Archives for July 2012

Concealing Baby Swallow

The concealing baby swallow is a bullish trend-reversal signal and it is a very rare yet very reliable signal. The first two days of the concealing baby swallow, which are two black marubozus, demonstrate the continuation of a downtrend. On the third day the inverted hammer illustrates that the downtrend is losing steam. Notice the buying strength that is demonstrated as it gaps down on the open and then trades up into the previous day’s trading range. The last day opens higher and closes below the previous day’s close as it completely engulfs the whole trading range of the previous day. Although trading ends at the trend’s low point, the magnitude of the downtrend deteriorates significantly. Investors should expect buying to show itself at these levels.
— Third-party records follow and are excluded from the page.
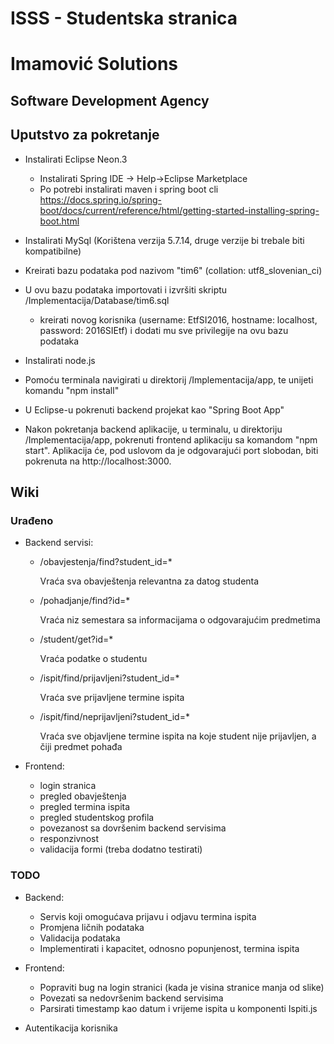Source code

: # ISSS - Studentska stranica
# Imamović Solutions
## Software Development Agency

## Uputstvo za pokretanje

* Instalirati Eclipse Neon.3
    *   Instalirati Spring IDE -> Help->Eclipse Marketplace
    *   Po potrebi instalirati maven i spring boot cli https://docs.spring.io/spring-boot/docs/current/reference/html/getting-started-installing-spring-boot.html
    
*   Instalirati MySql (Korištena verzija 5.7.14, druge verzije bi trebale biti kompatibilne)

*   Kreirati bazu podataka pod nazivom "tim6" (collation: utf8_slovenian_ci)

*   U ovu bazu podataka importovati i izvršiti skriptu /Implementacija/Database/tim6.sql
    * kreirati novog korisnika (username: EtfSI2016, hostname: localhost, password: 2016SIEtf) i dodati mu sve  privilegije na ovu bazu podataka
    
* Instalirati node.js

* Pomoću terminala navigirati u direktorij /Implementacija/app, te unijeti komandu "npm install"

* U Eclipse-u pokrenuti backend projekat kao "Spring Boot App"

* Nakon pokretanja backend aplikacije, u terminalu, u direktoriju /Implementacija/app, pokrenuti frontend aplikaciju sa komandom "npm start". Aplikacija će, pod uslovom da je odgovarajući port slobodan, biti pokrenuta na http://localhost:3000.

## Wiki

### Urađeno

* Backend servisi:
	* /obavjestenja/find?student_id=*
	
    	Vraća sva obavještenja relevantna za datog studenta
        
    * /pohadjanje/find?id=*
	
    	Vraća niz semestara sa informacijama o odgovarajućim predmetima
        
    * /student/get?id=*
	
    	Vraća podatke o studentu
        
    * /ispit/find/prijavljeni?student_id=*
	
    	Vraća sve prijavljene termine ispita

    * /ispit/find/neprijavljeni?student_id=*
	
    	Vraća sve objavljene termine ispita na koje student nije prijavljen, a čiji predmet pohađa

* Frontend:
	* login stranica
	* pregled obavještenja
	* pregled termina ispita
	* pregled studentskog profila
	* povezanost sa dovršenim backend servisima
	* responzivnost
	* validacija formi (treba dodatno testirati)
        
### TODO

* Backend:
	* Servis koji omogućava prijavu i odjavu termina ispita
	* Promjena ličnih podataka
	* Validacija podataka
	* Implementirati i kapacitet, odnosno popunjenost, termina ispita 

* Frontend:
	* Popraviti bug na login stranici (kada je visina stranice manja od slike)
	* Povezati sa nedovršenim backend servisima
	* Parsirati timestamp kao datum i vrijeme ispita u komponenti Ispiti.js

* Autentikacija korisnika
Criteria for concealing baby swallow

  • Two large black marubozus make up the beginning of this pattern and there should be no upper or lower shadows
  • The third day is an inverted hammer formation and it gaps down from the previous day’s close
  • The final day completely engulfs the third day (including the shadow)

Pattern Psychology
The bears are in control for a while (indicating that the downtrend is strong) and at the end of this downtrend two black marubozu days appear. The third day gaps down at its low and then trades up into the trading range of the previous day. The sellers then step in to negate the buying however the bears take notice of the buying that did occur. The final day opens higher, again, causing much concern for the sellers. As it sells off for the rest of the day, it offers the opportunity for shorts to cover their positions. The new closing low is not of the same magnitude of the previous down days of the trend. The buyers do not run into very much selling resistance from here as the trend is expected to reverse.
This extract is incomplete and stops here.